■ Input data:

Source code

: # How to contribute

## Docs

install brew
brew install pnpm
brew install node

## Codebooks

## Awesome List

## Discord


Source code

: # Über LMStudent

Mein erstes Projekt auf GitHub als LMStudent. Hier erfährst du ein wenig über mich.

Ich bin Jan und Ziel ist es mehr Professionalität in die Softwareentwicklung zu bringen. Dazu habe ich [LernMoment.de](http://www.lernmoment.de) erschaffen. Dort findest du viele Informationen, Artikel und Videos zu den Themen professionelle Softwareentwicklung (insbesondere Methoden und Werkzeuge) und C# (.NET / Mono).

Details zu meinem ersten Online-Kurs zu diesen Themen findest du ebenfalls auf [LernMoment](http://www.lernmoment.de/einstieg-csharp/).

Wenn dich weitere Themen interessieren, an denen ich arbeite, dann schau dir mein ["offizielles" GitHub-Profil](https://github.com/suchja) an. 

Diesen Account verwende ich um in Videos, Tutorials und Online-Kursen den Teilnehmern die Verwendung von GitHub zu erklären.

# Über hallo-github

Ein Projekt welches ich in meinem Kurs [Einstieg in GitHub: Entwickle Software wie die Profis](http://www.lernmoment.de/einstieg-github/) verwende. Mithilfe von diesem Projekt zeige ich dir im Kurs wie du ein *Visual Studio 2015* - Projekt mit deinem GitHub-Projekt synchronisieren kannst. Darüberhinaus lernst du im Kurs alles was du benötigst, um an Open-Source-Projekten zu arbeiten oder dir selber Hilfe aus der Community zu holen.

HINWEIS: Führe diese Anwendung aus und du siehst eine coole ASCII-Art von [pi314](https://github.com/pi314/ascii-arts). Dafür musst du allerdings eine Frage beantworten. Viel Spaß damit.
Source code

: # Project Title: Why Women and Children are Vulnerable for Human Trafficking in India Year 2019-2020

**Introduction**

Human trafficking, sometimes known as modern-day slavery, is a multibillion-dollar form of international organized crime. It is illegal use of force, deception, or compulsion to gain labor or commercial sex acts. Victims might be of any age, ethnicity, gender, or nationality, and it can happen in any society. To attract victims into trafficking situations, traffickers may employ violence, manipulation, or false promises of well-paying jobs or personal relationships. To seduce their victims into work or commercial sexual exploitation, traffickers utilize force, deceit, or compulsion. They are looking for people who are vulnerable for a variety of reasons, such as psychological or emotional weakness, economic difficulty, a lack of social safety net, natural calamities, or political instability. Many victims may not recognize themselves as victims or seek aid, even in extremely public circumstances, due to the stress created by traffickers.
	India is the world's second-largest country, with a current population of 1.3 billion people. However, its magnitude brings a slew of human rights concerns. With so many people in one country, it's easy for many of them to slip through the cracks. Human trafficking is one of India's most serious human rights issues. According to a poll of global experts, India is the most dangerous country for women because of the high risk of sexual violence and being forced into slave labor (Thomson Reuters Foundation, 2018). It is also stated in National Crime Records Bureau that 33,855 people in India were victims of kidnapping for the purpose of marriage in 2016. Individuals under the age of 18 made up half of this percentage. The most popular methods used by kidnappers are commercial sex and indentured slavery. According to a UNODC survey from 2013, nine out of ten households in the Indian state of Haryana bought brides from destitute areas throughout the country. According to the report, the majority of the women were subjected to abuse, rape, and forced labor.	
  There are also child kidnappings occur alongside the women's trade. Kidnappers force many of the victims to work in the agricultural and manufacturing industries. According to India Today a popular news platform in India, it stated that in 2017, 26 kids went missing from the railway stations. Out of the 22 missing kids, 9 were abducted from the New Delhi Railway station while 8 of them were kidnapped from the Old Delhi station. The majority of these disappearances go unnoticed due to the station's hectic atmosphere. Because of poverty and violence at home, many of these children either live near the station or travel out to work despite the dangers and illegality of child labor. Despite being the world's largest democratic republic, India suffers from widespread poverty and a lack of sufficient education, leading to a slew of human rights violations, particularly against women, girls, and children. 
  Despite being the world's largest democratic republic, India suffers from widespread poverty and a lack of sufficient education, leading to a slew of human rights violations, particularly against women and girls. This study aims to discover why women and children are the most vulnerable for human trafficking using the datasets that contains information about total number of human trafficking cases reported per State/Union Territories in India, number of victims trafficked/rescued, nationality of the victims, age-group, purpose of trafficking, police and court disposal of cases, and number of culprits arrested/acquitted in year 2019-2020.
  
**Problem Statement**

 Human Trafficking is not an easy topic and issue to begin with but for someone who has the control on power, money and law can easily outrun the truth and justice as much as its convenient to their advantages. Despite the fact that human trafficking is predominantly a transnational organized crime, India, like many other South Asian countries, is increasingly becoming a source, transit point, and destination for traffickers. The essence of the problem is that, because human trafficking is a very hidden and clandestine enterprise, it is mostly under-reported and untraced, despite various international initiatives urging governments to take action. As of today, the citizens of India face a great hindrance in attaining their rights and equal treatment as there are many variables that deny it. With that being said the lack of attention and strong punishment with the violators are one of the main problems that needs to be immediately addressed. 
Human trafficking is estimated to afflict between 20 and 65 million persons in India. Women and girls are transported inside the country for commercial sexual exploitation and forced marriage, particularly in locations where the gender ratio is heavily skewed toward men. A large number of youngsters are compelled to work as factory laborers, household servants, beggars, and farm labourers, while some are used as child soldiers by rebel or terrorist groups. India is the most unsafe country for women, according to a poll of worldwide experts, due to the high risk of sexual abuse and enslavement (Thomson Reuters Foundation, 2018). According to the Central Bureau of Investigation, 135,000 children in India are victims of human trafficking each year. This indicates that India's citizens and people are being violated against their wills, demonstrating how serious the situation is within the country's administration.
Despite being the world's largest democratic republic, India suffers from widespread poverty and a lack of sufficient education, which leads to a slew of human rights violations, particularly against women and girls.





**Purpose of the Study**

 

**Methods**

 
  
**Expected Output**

■ What the task requires: Write out the whole listing exactly.

■ Answer area:
Source code

: # How to contribute

## Docs

install brew
brew install pnpm
brew install node

## Codebooks

## Awesome List

## Discord


Source code

: # Über LMStudent

Mein erstes Projekt auf GitHub als LMStudent. Hier erfährst du ein wenig über mich.

Ich bin Jan und Ziel ist es mehr Professionalität in die Softwareentwicklung zu bringen. Dazu habe ich [LernMoment.de](http://www.lernmoment.de) erschaffen. Dort findest du viele Informationen, Artikel und Videos zu den Themen professionelle Softwareentwicklung (insbesondere Methoden und Werkzeuge) und C# (.NET / Mono).

Details zu meinem ersten Online-Kurs zu diesen Themen findest du ebenfalls auf [LernMoment](http://www.lernmoment.de/einstieg-csharp/).

Wenn dich weitere Themen interessieren, an denen ich arbeite, dann schau dir mein ["offizielles" GitHub-Profil](https://github.com/suchja) an. 

Diesen Account verwende ich um in Videos, Tutorials und Online-Kursen den Teilnehmern die Verwendung von GitHub zu erklären.

# Über hallo-github

Ein Projekt welches ich in meinem Kurs [Einstieg in GitHub: Entwickle Software wie die Profis](http://www.lernmoment.de/einstieg-github/) verwende. Mithilfe von diesem Projekt zeige ich dir im Kurs wie du ein *Visual Studio 2015* - Projekt mit deinem GitHub-Projekt synchronisieren kannst. Darüberhinaus lernst du im Kurs alles was du benötigst, um an Open-Source-Projekten zu arbeiten oder dir selber Hilfe aus der Community zu holen.

HINWEIS: Führe diese Anwendung aus und du siehst eine coole ASCII-Art von [pi314](https://github.com/pi314/ascii-arts). Dafür musst du allerdings eine Frage beantworten. Viel Spaß damit.
Source code

: # Project Title: Why Women and Children are Vulnerable for Human Trafficking in India Year 2019-2020

**Introduction**

Human trafficking, sometimes known as modern-day slavery, is a multibillion-dollar form of international organized crime. It is illegal use of force, deception, or compulsion to gain labor or commercial sex acts. Victims might be of any age, ethnicity, gender, or nationality, and it can happen in any society. To attract victims into trafficking situations, traffickers may employ violence, manipulation, or false promises of well-paying jobs or personal relationships. To seduce their victims into work or commercial sexual exploitation, traffickers utilize force, deceit, or compulsion. They are looking for people who are vulnerable for a variety of reasons, such as psychological or emotional weakness, economic difficulty, a lack of social safety net, natural calamities, or political instability. Many victims may not recognize themselves as victims or seek aid, even in extremely public circumstances, due to the stress created by traffickers.
	India is the world's second-largest country, with a current population of 1.3 billion people. However, its magnitude brings a slew of human rights concerns. With so many people in one country, it's easy for many of them to slip through the cracks. Human trafficking is one of India's most serious human rights issues. According to a poll of global experts, India is the most dangerous country for women because of the high risk of sexual violence and being forced into slave labor (Thomson Reuters Foundation, 2018). It is also stated in National Crime Records Bureau that 33,855 people in India were victims of kidnapping for the purpose of marriage in 2016. Individuals under the age of 18 made up half of this percentage. The most popular methods used by kidnappers are commercial sex and indentured slavery. According to a UNODC survey from 2013, nine out of ten households in the Indian state of Haryana bought brides from destitute areas throughout the country. According to the report, the majority of the women were subjected to abuse, rape, and forced labor.	
  There are also child kidnappings occur alongside the women's trade. Kidnappers force many of the victims to work in the agricultural and manufacturing industries. According to India Today a popular news platform in India, it stated that in 2017, 26 kids went missing from the railway stations. Out of the 22 missing kids, 9 were abducted from the New Delhi Railway station while 8 of them were kidnapped from the Old Delhi station. The majority of these disappearances go unnoticed due to the station's hectic atmosphere. Because of poverty and violence at home, many of these children either live near the station or travel out to work despite the dangers and illegality of child labor. Despite being the world's largest democratic republic, India suffers from widespread poverty and a lack of sufficient education, leading to a slew of human rights violations, particularly against women, girls, and children. 
  Despite being the world's largest democratic republic, India suffers from widespread poverty and a lack of sufficient education, leading to a slew of human rights violations, particularly against women and girls. This study aims to discover why women and children are the most vulnerable for human trafficking using the datasets that contains information about total number of human trafficking cases reported per State/Union Territories in India, number of victims trafficked/rescued, nationality of the victims, age-group, purpose of trafficking, police and court disposal of cases, and number of culprits arrested/acquitted in year 2019-2020.
  
**Problem Statement**

 Human Trafficking is not an easy topic and issue to begin with but for someone who has the control on power, money and law can easily outrun the truth and justice as much as its convenient to their advantages. Despite the fact that human trafficking is predominantly a transnational organized crime, India, like many other South Asian countries, is increasingly becoming a source, transit point, and destination for traffickers. The essence of the problem is that, because human trafficking is a very hidden and clandestine enterprise, it is mostly under-reported and untraced, despite various international initiatives urging governments to take action. As of today, the citizens of India face a great hindrance in attaining their rights and equal treatment as there are many variables that deny it. With that being said the lack of attention and strong punishment with the violators are one of the main problems that needs to be immediately addressed. 
Human trafficking is estimated to afflict between 20 and 65 million persons in India. Women and girls are transported inside the country for commercial sexual exploitation and forced marriage, particularly in locations where the gender ratio is heavily skewed toward men. A large number of youngsters are compelled to work as factory laborers, household servants, beggars, and farm labourers, while some are used as child soldiers by rebel or terrorist groups. India is the most unsafe country for women, according to a poll of worldwide experts, due to the high risk of sexual abuse and enslavement (Thomson Reuters Foundation, 2018). According to the Central Bureau of Investigation, 135,000 children in India are victims of human trafficking each year. This indicates that India's citizens and people are being violated against their wills, demonstrating how serious the situation is within the country's administration.
Despite being the world's largest democratic republic, India suffers from widespread poverty and a lack of sufficient education, which leads to a slew of human rights violations, particularly against women and girls.





**Purpose of the Study**

 

**Methods**

 
  
**Expected Output**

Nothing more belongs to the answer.